Task goal.
The entries below hold a line with "6、乙方负责该批委托加工产品销售期内的质量问题;" and a line with "1、乙方严格按照甲方的要求进行内、外包装及发运包装;". Return those lines and all that lie between them, exactly and only.
BEGIN
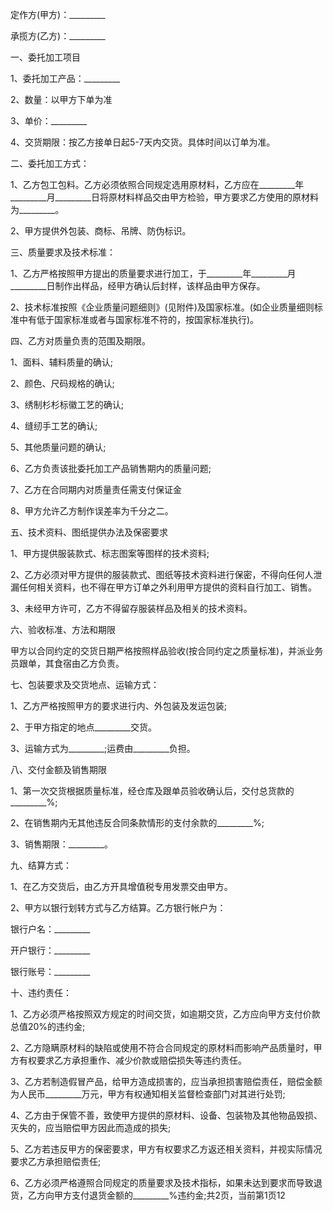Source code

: 
 


定作方(甲方)：_________


承揽方(乙方)：_________


一、委托加工项目


1、委托加工产品：_________


2、数量：以甲方下单为准


3、单价：_________


4、交货期限：按乙方接单日起5-7天内交货。具体时间以订单为准。


二、委托加工方式：


1、乙方包工包料。乙方必须依照合同规定选用原材料，乙方应在_________年_________月_________日将原材料样品交由甲方检验，甲方要求乙方使用的原材料为_________。


2、甲方提供外包装、商标、吊牌、防伪标识。


三、质量要求及技术标准：


1、乙方严格按照甲方提出的质量要求进行加工，于_________年_________月_________日制作出样品，经甲方确认后封样，该样品由甲方保存。


2、技术标准按照《企业质量问题细则》(见附件)及国家标准。(如企业质量细则标准中有低于国家标准或者与国家标准不符的，按国家标准执行)。


四、乙方对质量负责的范围及期限。


1、面料、辅料质量的确认;


2、颜色、尺码规格的确认;


3、绣制杉杉标徽工艺的确认;


4、缝纫手工艺的确认;


5、其他质量问题的确认;


6、乙方负责该批委托加工产品销售期内的质量问题;


7、乙方在合同期内对质量责任需支付保证金


8、甲方允许乙方制作误差率为千分之二。


五、技术资料、图纸提供办法及保密要求


1、甲方提供服装款式、标志图案等图样的技术资料;


2、乙方必须对甲方提供的服装款式、图纸等技术资料进行保密，不得向任何人泄漏任何相关资料，也不得在甲方订单之外利用甲方提供的资料自行加工、销售。


3、未经甲方许可，乙方不得留存服装样品及相关的技术资料。


六、验收标准、方法和期限


甲方以合同约定的交货日期严格按照样品验收(按合同约定之质量标准)，并派业务员跟单，其食宿由乙方负责。


七、包装要求及交货地点、运输方式：


1、乙方严格按照甲方的要求进行内、外包装及发运包装;


2、于甲方指定的地点_________交货。


3、运输方式为_________;运费由_________负担。


八、交付金额及销售期限


1、第一次交货根据质量标准，经仓库及跟单员验收确认后，交付总货款的_________%;


2、在销售期内无其他违反合同条款情形的支付余款的_________%;


3、销售期限：_________。


九、结算方式：


1、在乙方交货后，由乙方开具增值税专用发票交由甲方。


2、甲方以银行划转方式与乙方结算。乙方银行帐户为：


银行户名：_________


开户银行：_________


银行账号：_________


十、违约责任：


1、乙方必须严格按照双方规定的时间交货，如逾期交货，乙方应向甲方支付价款总值20%的违约金;


2、乙方隐瞒原材料的缺陷或使用不符合合同规定的原材料而影响产品质量时，甲方有权要求乙方承担重作、减少价款或赔偿损失等违约责任。


3、乙方若制造假冒产品，给甲方造成损害的，应当承担损害赔偿责任，赔偿金额为人民币_________万元，甲方有权通知相关监督检查部门对其进行处罚;


4、乙方由于保管不善，致使甲方提供的原材料、设备、包装物及其他物品毁损、灭失的，应当赔偿甲方因此而造成的损失;


5、乙方若违反甲方的保密要求，甲方有权要求乙方返还相关资料，并视实际情况要求乙方承担赔偿责任;


6、乙方必须严格遵照合同规定的质量要求及技术指标，如果未达到要求而导致退货，乙方向甲方支付退货金额的_________%违约金;共2页，当前第1页12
END
Answer to the problem.
6、乙方负责该批委托加工产品销售期内的质量问题;


7、乙方在合同期内对质量责任需支付保证金


8、甲方允许乙方制作误差率为千分之二。


五、技术资料、图纸提供办法及保密要求


1、甲方提供服装款式、标志图案等图样的技术资料;


2、乙方必须对甲方提供的服装款式、图纸等技术资料进行保密，不得向任何人泄漏任何相关资料，也不得在甲方订单之外利用甲方提供的资料自行加工、销售。


3、未经甲方许可，乙方不得留存服装样品及相关的技术资料。


六、验收标准、方法和期限


甲方以合同约定的交货日期严格按照样品验收(按合同约定之质量标准)，并派业务员跟单，其食宿由乙方负责。


七、包装要求及交货地点、运输方式：


1、乙方严格按照甲方的要求进行内、外包装及发运包装;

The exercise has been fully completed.